Following the June 2016 Referendum result, the House of Lords’ Subcommittee on EU Financial Affairs decided to launch an enquiry on “Brexit and Budget” and several academics and practitioners (yours truly among them, see here) were invited to contribute with their insights to help better inform the judgement of the UK Parliament. It may seem ruthless to table the budgetary implications of Brexit, given the manifold human dimensions of this train-wreck in the making. Yet, recasting the financial balance between the UK and the EU has stayed on top of the Leave campaign until the very end, and the financial stakes of Brexit for the UK, yet undetermined, will undoubtedly affect essential economic sectors in the United Kingdom for years (and probably decades) to come.
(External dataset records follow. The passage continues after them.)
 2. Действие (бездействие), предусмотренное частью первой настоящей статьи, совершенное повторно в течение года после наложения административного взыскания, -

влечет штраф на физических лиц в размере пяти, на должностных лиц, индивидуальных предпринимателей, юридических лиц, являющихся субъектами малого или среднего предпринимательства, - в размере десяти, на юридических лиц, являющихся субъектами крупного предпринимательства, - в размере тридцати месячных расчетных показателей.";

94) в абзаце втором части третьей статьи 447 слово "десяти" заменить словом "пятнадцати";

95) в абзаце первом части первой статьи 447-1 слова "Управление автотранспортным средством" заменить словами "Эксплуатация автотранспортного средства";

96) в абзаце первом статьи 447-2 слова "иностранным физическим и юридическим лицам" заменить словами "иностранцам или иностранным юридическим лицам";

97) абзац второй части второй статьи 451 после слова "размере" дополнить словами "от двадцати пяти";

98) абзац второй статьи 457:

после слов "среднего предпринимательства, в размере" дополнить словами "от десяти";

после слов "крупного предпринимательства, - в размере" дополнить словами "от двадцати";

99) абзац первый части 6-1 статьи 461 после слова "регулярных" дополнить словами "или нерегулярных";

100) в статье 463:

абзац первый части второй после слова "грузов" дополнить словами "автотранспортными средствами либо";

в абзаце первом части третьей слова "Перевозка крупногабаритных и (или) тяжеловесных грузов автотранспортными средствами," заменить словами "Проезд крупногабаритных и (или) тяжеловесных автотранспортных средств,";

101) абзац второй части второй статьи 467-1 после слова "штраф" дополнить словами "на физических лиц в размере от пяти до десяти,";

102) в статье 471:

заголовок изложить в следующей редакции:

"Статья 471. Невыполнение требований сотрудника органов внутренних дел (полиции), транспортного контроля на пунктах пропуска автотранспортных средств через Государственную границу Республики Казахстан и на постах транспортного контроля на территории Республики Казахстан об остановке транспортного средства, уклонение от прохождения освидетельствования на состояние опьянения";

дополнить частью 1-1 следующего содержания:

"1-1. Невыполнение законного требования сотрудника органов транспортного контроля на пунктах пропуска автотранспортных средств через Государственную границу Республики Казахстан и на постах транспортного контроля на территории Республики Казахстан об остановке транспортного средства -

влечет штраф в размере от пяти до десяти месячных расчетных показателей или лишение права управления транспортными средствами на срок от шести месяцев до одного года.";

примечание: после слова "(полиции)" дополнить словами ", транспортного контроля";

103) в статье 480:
To date, the UK government has not officially triggered article 50 of the Treaty of the European Union, although PM May’s self-imposed deadline will expire within two months. The recent UK Supreme Court in Miller has complicated things further by confirming that legislation is required to activate article 50 and thus the Houses of Parliament must step in the process. As a reaction, the government has published a draft Bill (currently subject to legislative approval) conferring power to the Prime Minister to notify the UK’s intention to withdraw from the Union. If everything goes according to plan and Parliament (or others) do not delay or stop the UK government, activation of article 50 will set in motion a two-year period during which both parties (the EU and the UK) need to achieve a comprehensive withdrawal agreement to enter into force by, at the latest, 1 April 2019.
This post represents a first attempt at approaching Brexit from the perspective of its impact on the budgetary relations between the EU and the UK. For now, only the basic background is laid down, while the main ongoing debates will be expanded in future contributions.
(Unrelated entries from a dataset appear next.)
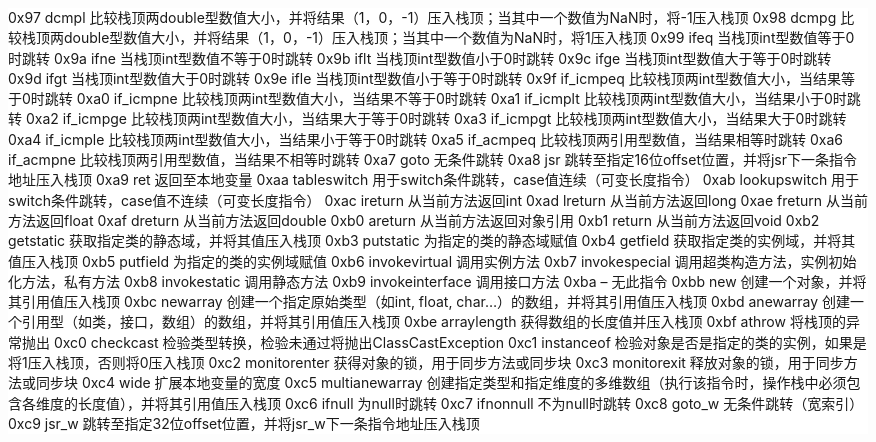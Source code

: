 0x97	dcmpl	比较栈顶两double型数值大小，并将结果（1，0，-1）压入栈顶；当其中一个数值为NaN时，将-1压入栈顶
0x98	dcmpg	比较栈顶两double型数值大小，并将结果（1，0，-1）压入栈顶；当其中一个数值为NaN时，将1压入栈顶
0x99	ifeq	当栈顶int型数值等于0时跳转
0x9a	ifne	当栈顶int型数值不等于0时跳转
0x9b	iflt	当栈顶int型数值小于0时跳转
0x9c	ifge	当栈顶int型数值大于等于0时跳转
0x9d	ifgt	当栈顶int型数值大于0时跳转
0x9e	ifle	当栈顶int型数值小于等于0时跳转
0x9f	if_icmpeq	比较栈顶两int型数值大小，当结果等于0时跳转
0xa0	if_icmpne	比较栈顶两int型数值大小，当结果不等于0时跳转
0xa1	if_icmplt	比较栈顶两int型数值大小，当结果小于0时跳转
0xa2	if_icmpge	比较栈顶两int型数值大小，当结果大于等于0时跳转
0xa3	if_icmpgt	比较栈顶两int型数值大小，当结果大于0时跳转
0xa4	if_icmple	比较栈顶两int型数值大小，当结果小于等于0时跳转
0xa5	if_acmpeq	比较栈顶两引用型数值，当结果相等时跳转
0xa6	if_acmpne	比较栈顶两引用型数值，当结果不相等时跳转
0xa7	goto	无条件跳转
0xa8	jsr	跳转至指定16位offset位置，并将jsr下一条指令地址压入栈顶
0xa9	ret	返回至本地变量
0xaa	tableswitch	用于switch条件跳转，case值连续（可变长度指令）
0xab	lookupswitch	用于switch条件跳转，case值不连续（可变长度指令）
0xac	ireturn	从当前方法返回int
0xad	lreturn	从当前方法返回long
0xae	freturn	从当前方法返回float
0xaf	dreturn	从当前方法返回double
0xb0	areturn	从当前方法返回对象引用
0xb1	return	从当前方法返回void
0xb2	getstatic	获取指定类的静态域，并将其值压入栈顶
0xb3	putstatic	为指定的类的静态域赋值
0xb4	getfield	获取指定类的实例域，并将其值压入栈顶
0xb5	putfield	为指定的类的实例域赋值
0xb6	invokevirtual	调用实例方法
0xb7	invokespecial	调用超类构造方法，实例初始化方法，私有方法
0xb8	invokestatic	调用静态方法
0xb9	invokeinterface	调用接口方法
0xba	–	无此指令
0xbb	new	创建一个对象，并将其引用值压入栈顶
0xbc	newarray	创建一个指定原始类型（如int, float, char…）的数组，并将其引用值压入栈顶
0xbd	anewarray	创建一个引用型（如类，接口，数组）的数组，并将其引用值压入栈顶
0xbe	arraylength	获得数组的长度值并压入栈顶
0xbf	athrow	将栈顶的异常抛出
0xc0	checkcast	检验类型转换，检验未通过将抛出ClassCastException
0xc1	instanceof	检验对象是否是指定的类的实例，如果是将1压入栈顶，否则将0压入栈顶
0xc2	monitorenter	获得对象的锁，用于同步方法或同步块
0xc3	monitorexit	释放对象的锁，用于同步方法或同步块
0xc4	wide	扩展本地变量的宽度
0xc5	multianewarray	创建指定类型和指定维度的多维数组（执行该指令时，操作栈中必须包含各维度的长度值），并将其引用值压入栈顶
0xc6	ifnull	为null时跳转
0xc7	ifnonnull	不为null时跳转
0xc8	goto_w	无条件跳转（宽索引）
0xc9	jsr_w	跳转至指定32位offset位置，并将jsr_w下一条指令地址压入栈顶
Which questions does Brexit raise from the budgetary perspective?
The UK is a net contributor, meaning its contribution to the EU budget is higher than the funds received from the EU in the form of grants and subsidies, although not as Brexit campaigners tried to convey through repeated statements in the media. Recent fact-check studies (see, for instance, the Institute for Fiscal Studies here) feature the UK at the lowest end of net contributors, behind notably Netherlands, Germany and Sweden. This, of course, from the perspective of a cold calculation of budget exchanges that fails to reflect the immaterial benefits of access to the internal market and other related EU policies. But that is a matter for another post.
In view of the withdrawal, the main questions raised by the House of Lords reflect a profound common sense and can be summed up as ‘how much?’ and ‘how long?’.
- How much can the UK claim from EU assets (eg. buildings, budget, EIB)?
- How much can the UK be requested to pay as a share of EU liabilities (multiannual commitments, pensions, long-term loans, among others)?
- How much would the UK pay in exchange for market access?
- How long will the UK have to pay budget contributions to the EU and how long will EU spending programmes apply to the UK?
Further posts will feed the debate on these and other questions in the months to come.